C’était étrange. Sparta se pencha vers la serrure, non pour regarder par le trou comme devaient le penser ceux qui la surveillaient mais pour goûter aux molécules d’air en suspension près du bouton de porte. Elle reconnut la saveur épicée des huiles et des acides caractéristiques de la peau de Blake, mêlée à deux siècles de produits à polir le cuivre.
Et autre chose. Elle se rappela une vieille devinette. « Vingt frères habitent la même maison. Il suffit de leur gratter la tête pour qu’ils meurent. » Des allumettes. Une bouffée de phosphore, à peine perceptible.
Elle se redressa. Se sachant observée, elle décida de ne pas entrer dans la pièce.
La situation n’était pas alarmante. Il était déjà arrivé à Blake de disparaître. Après l’affaire du Reine des Étoiles, par exemple, il était rentré sur la Terre alors qu’elle demeurait à Port Hespérus. Elle était restée sans nouvelles de lui pendant des mois, jusqu’au jour où elle l’avait vu venir à sa rencontre sur la Lune. Il en avait fait autant sur Mars, pour mener une enquête personnelle qui avait bien failli leur coûter la vie à tous deux. Mais chaque fois qu’il s’évanouissait dans la nature, c’était pour une excellente raison.
Une autre chose lui paraissait étrange et elle se demandait s’il existait ou non un rapport. À son réveil, une forte odeur flottait dans sa chambre. Un des panneaux de la fenêtre avait été remplacé pendant la nuit.

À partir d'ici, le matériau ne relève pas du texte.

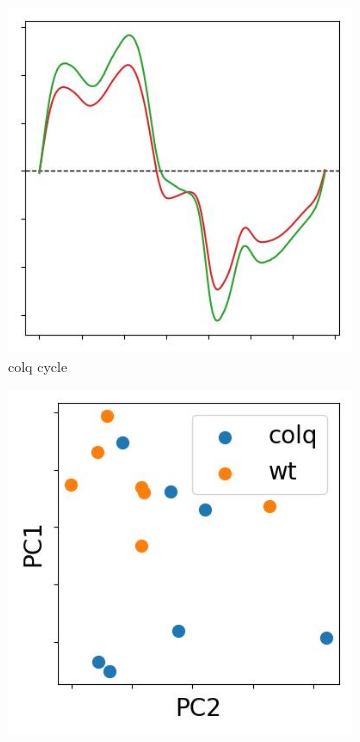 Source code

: \begin{figure}
  \centering
  \begin{subfigure}[b]{0.16\textwidth}
    \centering
    \includegraphics[width = \textwidth]{pictures/exp_1_cycle_example.jpeg}
    \caption{colq cycle}
    \label{fig:colq-cycle}
  \end{subfigure}
  \begin{subfigure}[b]{0.16\textwidth}
    \centering
    \includegraphics[width = \textwidth]{pictures/exp_1_scatter.jpeg}

\end{subfigure}
\end{figure}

Elle passa l’heure suivante à se promener dans la maison et la propriété, bien décidée à ne pas laisser voir son inquiétude. Blake n’était ni dans la bibliothèque ni dans les salles de jeux et de projection. Il n’était pas non plus dans le stand de tir du sous-sol, le gymnase, le court de squash ou la piscine intérieure. Il ne visitait pas la serre et ne jouait pas en solitaire à une partie de croquet, de quilles ou de tir au pigeon. Il ne s’entraînait pas à la pêche au lancer et n’avait pas pris un cheval pour aller faire un petit galop. Il ne manquait aucun véhicule, dans le garage qui jouxtait les écuries.
Mais une fenêtre du premier étage avait également été brisée. Des ouvriers s’affairaient à remplacer un des éléments du vitrail.
Sparta était sur la grande véranda, accoudée à la rambarde de pin verni et écaillé, occupée à regarder les bois. Rien ne s’y déplaçait, sauf à l’occasion un écureuil, un mulot ou un petit oiseau gris. Et les feuilles mortes qu’elle regardait descendre. En tendant l’oreille elle les entendait se poser sur un tapis de leurs semblables.
Blake était parti.
Ce fut là que le commandant vint la rejoindre.
— Où est-il ? lui demanda-t-elle posément.
— Je lui avais précisé qu’il était libre de nous laisser lorsqu’il le désirerait.
Sa voix était rauque comme à l’accoutumée et il ne portait pas sa tenue campagnarde. Il avait mis son uniforme bleu bardé de décorations.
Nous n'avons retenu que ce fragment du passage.